_What is expected_
Every line of the listing is to be printed again exactly.
··· Extracted data ···
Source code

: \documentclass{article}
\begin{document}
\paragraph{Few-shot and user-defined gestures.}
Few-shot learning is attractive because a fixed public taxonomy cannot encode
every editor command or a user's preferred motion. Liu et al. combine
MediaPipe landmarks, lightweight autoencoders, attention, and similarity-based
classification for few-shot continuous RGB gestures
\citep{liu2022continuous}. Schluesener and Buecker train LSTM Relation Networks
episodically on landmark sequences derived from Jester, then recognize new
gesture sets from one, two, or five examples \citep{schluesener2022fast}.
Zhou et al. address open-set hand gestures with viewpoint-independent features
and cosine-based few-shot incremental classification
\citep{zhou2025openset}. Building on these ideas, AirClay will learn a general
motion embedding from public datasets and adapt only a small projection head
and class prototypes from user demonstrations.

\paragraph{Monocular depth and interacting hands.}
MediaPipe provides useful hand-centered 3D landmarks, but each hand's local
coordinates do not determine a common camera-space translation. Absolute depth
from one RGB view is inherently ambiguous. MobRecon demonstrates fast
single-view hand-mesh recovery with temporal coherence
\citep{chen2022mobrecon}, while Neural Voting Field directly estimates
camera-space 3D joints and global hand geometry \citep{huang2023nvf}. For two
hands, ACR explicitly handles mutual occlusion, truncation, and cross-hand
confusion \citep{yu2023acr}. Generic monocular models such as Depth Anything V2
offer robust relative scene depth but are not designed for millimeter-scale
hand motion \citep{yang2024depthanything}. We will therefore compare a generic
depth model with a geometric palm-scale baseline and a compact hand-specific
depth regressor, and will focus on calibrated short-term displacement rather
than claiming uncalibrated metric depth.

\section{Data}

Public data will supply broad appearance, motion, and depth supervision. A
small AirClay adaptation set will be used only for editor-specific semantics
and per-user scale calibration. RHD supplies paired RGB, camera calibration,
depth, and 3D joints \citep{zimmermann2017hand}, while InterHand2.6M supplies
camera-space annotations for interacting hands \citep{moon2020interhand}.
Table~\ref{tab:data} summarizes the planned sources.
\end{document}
···
_Reply to the task_
Source code

: \documentclass{article}
\begin{document}
\paragraph{Few-shot and user-defined gestures.}
Few-shot learning is attractive because a fixed public taxonomy cannot encode
every editor command or a user's preferred motion. Liu et al. combine
MediaPipe landmarks, lightweight autoencoders, attention, and similarity-based
classification for few-shot continuous RGB gestures
\citep{liu2022continuous}. Schluesener and Buecker train LSTM Relation Networks
episodically on landmark sequences derived from Jester, then recognize new
gesture sets from one, two, or five examples \citep{schluesener2022fast}.
Zhou et al. address open-set hand gestures with viewpoint-independent features
and cosine-based few-shot incremental classification
\citep{zhou2025openset}. Building on these ideas, AirClay will learn a general
motion embedding from public datasets and adapt only a small projection head
and class prototypes from user demonstrations.

\paragraph{Monocular depth and interacting hands.}
MediaPipe provides useful hand-centered 3D landmarks, but each hand's local
coordinates do not determine a common camera-space translation. Absolute depth
from one RGB view is inherently ambiguous. MobRecon demonstrates fast
single-view hand-mesh recovery with temporal coherence
\citep{chen2022mobrecon}, while Neural Voting Field directly estimates
camera-space 3D joints and global hand geometry \citep{huang2023nvf}. For two
hands, ACR explicitly handles mutual occlusion, truncation, and cross-hand
confusion \citep{yu2023acr}. Generic monocular models such as Depth Anything V2
offer robust relative scene depth but are not designed for millimeter-scale
hand motion \citep{yang2024depthanything}. We will therefore compare a generic
depth model with a geometric palm-scale baseline and a compact hand-specific
depth regressor, and will focus on calibrated short-term displacement rather
than claiming uncalibrated metric depth.

\section{Data}

Public data will supply broad appearance, motion, and depth supervision. A
small AirClay adaptation set will be used only for editor-specific semantics
and per-user scale calibration. RHD supplies paired RGB, camera calibration,
depth, and 3D joints \citep{zimmermann2017hand}, while InterHand2.6M supplies
camera-space annotations for interacting hands \citep{moon2020interhand}.
Table~\ref{tab:data} summarizes the planned sources.
\end{document}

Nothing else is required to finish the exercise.